◆ **RECORDS SUPPLIED**
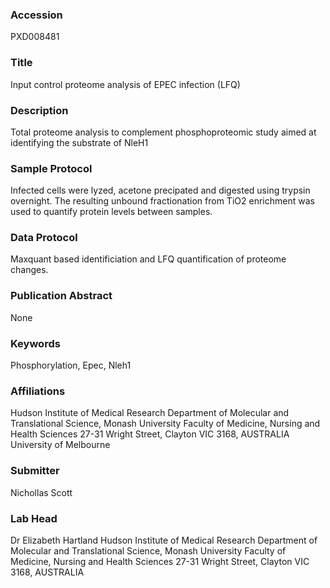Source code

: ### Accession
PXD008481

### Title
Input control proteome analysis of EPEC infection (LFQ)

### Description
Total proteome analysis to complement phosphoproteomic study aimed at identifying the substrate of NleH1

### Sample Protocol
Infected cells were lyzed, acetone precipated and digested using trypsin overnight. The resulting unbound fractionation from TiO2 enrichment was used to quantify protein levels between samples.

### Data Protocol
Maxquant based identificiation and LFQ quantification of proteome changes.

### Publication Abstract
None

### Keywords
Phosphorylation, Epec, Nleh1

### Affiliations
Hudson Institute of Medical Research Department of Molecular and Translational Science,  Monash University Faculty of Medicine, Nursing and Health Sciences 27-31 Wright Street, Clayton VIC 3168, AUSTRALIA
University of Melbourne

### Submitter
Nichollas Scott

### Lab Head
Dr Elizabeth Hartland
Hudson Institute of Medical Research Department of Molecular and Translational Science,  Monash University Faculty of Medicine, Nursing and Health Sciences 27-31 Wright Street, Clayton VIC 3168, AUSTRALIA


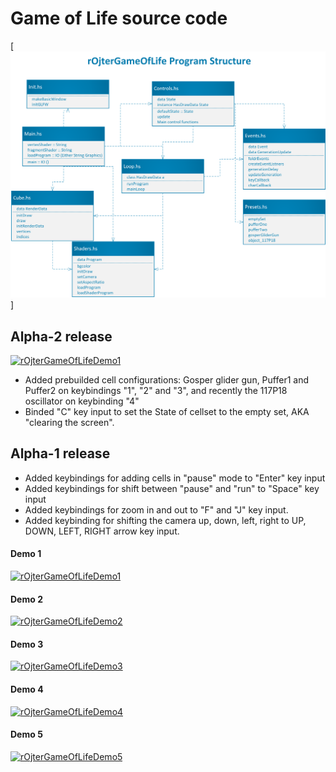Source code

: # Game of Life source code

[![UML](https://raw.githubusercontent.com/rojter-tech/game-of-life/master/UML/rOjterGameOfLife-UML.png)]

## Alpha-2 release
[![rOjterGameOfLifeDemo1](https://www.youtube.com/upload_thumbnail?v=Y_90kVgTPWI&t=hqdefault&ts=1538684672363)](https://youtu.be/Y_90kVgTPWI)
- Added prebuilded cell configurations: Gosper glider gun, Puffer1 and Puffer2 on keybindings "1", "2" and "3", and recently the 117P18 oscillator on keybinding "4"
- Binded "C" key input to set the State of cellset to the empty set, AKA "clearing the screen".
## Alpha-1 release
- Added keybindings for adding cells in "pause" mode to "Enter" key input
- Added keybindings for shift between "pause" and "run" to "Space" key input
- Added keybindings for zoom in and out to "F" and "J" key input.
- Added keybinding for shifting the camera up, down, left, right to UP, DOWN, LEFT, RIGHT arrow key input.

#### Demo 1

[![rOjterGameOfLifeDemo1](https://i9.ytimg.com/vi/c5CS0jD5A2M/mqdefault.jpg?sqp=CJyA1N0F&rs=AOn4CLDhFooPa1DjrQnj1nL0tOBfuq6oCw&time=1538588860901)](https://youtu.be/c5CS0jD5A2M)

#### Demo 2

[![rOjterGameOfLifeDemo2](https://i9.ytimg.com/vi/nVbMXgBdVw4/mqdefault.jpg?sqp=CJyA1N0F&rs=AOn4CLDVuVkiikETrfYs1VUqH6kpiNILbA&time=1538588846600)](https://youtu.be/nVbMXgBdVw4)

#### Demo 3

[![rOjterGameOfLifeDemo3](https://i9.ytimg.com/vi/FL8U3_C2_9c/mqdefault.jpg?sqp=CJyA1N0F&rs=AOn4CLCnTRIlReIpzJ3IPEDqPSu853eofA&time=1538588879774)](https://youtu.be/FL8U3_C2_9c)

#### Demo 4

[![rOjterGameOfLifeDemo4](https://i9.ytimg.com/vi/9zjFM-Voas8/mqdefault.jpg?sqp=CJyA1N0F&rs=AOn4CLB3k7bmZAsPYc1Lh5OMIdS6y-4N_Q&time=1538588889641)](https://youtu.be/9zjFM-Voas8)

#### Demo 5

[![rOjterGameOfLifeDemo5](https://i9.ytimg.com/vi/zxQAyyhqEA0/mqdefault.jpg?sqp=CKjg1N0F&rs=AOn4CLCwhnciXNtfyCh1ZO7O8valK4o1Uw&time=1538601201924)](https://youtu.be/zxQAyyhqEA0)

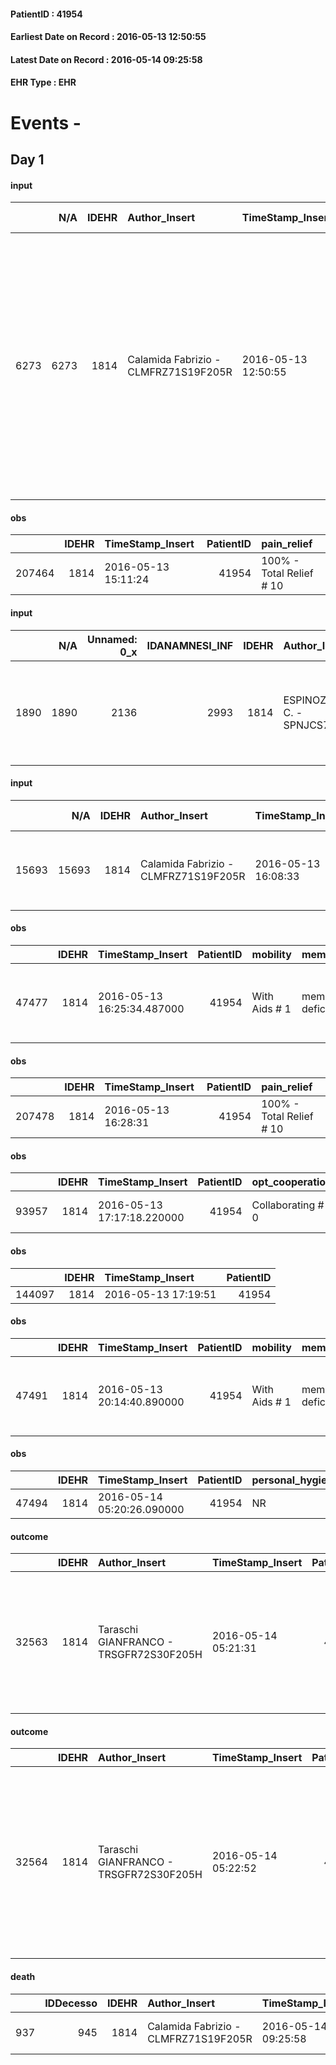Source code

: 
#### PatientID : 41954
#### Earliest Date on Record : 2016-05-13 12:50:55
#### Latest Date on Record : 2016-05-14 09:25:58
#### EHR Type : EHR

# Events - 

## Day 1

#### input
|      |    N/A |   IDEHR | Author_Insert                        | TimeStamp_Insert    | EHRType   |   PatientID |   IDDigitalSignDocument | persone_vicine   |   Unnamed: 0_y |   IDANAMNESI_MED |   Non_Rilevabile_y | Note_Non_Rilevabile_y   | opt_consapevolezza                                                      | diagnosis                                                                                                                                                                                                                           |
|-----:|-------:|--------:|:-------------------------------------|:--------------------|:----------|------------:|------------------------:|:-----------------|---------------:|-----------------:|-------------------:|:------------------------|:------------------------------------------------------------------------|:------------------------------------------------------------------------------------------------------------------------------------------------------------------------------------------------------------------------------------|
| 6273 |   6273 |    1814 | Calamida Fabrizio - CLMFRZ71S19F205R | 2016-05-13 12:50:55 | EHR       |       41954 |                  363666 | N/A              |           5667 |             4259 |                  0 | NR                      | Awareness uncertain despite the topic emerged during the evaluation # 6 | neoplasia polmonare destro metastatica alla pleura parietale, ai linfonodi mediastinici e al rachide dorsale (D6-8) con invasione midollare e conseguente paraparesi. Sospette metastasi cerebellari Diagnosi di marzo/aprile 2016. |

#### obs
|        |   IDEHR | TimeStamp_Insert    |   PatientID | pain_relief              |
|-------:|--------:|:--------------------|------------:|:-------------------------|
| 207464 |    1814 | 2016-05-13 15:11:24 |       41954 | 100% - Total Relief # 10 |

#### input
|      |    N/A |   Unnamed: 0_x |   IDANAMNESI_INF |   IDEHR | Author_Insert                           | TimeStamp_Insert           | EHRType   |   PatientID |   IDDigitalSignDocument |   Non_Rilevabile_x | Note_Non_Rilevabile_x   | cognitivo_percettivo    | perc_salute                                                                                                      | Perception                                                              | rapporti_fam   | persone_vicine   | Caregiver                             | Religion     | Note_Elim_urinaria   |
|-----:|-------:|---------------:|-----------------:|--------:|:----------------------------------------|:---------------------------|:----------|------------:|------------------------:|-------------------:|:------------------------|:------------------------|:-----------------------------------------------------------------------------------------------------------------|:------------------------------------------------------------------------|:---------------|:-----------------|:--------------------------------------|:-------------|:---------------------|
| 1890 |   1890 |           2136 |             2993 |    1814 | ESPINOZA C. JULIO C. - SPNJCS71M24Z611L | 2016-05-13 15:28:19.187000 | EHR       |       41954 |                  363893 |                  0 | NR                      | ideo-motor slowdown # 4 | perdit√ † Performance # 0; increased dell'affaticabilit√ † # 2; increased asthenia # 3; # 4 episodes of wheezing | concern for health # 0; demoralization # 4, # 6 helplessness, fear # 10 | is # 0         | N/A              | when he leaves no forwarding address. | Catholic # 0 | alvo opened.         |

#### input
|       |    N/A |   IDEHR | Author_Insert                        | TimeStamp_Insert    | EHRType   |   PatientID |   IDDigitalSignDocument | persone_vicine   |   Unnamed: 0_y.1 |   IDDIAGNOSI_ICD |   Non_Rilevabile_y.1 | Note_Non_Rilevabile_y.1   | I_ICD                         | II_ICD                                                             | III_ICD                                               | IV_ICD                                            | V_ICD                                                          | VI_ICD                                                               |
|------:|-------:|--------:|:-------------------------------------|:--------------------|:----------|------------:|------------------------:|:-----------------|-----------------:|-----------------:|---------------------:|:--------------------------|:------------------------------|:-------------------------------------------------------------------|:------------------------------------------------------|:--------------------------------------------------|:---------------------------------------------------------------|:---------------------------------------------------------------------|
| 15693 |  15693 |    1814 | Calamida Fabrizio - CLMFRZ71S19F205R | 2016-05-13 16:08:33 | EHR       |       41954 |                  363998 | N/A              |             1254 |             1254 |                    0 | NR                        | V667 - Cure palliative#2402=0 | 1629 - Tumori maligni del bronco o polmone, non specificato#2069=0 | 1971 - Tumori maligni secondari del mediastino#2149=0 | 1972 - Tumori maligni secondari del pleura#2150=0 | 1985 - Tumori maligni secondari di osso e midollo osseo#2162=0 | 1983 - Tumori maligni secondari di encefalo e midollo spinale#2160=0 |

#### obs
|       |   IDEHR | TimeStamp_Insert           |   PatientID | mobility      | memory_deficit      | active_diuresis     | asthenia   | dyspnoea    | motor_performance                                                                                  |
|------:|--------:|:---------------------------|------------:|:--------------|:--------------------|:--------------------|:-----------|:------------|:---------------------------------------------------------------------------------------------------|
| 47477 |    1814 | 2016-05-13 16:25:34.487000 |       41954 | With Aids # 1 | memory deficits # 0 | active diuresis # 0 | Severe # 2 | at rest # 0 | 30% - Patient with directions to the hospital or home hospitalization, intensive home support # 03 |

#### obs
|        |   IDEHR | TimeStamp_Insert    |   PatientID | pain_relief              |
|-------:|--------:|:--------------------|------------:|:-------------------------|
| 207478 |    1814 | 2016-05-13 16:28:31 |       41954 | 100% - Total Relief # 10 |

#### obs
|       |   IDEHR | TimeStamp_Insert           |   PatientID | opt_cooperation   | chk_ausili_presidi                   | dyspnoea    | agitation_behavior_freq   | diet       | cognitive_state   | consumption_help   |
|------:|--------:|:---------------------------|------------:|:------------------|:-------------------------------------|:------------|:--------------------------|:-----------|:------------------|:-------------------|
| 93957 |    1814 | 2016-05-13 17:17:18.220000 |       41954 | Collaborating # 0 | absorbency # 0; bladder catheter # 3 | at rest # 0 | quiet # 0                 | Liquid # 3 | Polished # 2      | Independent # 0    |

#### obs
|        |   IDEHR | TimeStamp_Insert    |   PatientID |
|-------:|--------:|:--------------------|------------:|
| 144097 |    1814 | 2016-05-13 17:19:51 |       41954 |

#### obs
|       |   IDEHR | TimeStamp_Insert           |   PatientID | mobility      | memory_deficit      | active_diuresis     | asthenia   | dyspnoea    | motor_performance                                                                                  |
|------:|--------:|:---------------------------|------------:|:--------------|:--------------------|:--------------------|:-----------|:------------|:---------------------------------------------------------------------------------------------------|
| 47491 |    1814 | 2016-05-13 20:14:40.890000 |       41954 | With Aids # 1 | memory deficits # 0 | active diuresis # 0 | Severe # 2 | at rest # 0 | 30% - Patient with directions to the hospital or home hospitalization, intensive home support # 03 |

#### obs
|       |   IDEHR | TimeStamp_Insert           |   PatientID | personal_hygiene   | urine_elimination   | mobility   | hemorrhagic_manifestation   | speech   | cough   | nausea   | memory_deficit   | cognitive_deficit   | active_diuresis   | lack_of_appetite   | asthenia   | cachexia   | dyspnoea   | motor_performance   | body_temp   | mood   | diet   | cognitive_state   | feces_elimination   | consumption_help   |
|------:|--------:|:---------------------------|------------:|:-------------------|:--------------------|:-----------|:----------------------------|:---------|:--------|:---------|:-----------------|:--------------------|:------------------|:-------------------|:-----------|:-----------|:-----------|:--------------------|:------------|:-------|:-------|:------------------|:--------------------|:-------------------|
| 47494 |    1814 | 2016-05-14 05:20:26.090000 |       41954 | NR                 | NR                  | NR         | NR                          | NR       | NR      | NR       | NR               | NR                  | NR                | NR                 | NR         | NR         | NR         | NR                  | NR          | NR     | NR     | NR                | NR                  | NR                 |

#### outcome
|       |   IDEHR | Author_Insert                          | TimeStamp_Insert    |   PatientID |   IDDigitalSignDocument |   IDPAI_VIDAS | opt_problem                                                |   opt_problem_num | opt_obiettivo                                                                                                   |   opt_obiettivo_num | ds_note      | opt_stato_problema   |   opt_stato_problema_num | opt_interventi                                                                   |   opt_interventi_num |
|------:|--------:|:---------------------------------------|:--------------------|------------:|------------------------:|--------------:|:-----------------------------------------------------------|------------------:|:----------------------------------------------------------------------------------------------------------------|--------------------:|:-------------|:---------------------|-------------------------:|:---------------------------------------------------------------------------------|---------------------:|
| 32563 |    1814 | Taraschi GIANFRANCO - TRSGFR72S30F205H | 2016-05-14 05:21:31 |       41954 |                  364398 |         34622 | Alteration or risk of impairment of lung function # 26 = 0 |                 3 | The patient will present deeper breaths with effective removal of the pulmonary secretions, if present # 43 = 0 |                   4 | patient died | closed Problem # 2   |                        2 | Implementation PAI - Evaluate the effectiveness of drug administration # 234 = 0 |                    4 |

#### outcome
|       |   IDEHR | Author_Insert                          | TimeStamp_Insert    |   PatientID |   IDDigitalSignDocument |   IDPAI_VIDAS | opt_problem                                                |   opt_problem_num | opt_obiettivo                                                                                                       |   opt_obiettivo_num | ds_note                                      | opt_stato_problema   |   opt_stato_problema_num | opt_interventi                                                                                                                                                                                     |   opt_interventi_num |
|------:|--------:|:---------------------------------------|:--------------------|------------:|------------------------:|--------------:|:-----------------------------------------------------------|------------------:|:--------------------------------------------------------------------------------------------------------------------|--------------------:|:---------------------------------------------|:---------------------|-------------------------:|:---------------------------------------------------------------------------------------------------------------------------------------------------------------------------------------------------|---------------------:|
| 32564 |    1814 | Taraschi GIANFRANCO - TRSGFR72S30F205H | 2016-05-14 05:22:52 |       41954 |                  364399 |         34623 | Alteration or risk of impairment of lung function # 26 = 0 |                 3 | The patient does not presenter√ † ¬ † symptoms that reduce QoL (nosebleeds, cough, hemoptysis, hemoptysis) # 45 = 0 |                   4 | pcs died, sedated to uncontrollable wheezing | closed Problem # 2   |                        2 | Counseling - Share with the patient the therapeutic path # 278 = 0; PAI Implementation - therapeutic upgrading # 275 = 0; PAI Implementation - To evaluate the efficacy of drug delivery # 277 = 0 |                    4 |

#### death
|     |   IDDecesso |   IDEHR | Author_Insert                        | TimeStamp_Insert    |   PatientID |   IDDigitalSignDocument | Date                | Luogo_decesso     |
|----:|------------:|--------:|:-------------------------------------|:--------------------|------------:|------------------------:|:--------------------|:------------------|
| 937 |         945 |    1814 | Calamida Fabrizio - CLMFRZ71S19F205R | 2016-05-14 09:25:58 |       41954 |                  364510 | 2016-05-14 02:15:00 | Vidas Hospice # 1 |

◆ **TASK STATEMENT**
The expected answer is each line of the records above that includes the string "Total".

◆ **WRITTEN ANSWER**
Total proteome analysis to complement phosphoproteomic study aimed at identifying the substrate of NleH1
| 207464 |    1814 | 2016-05-13 15:11:24 |       41954 | 100% - Total Relief # 10 |
| 207478 |    1814 | 2016-05-13 16:28:31 |       41954 | 100% - Total Relief # 10 |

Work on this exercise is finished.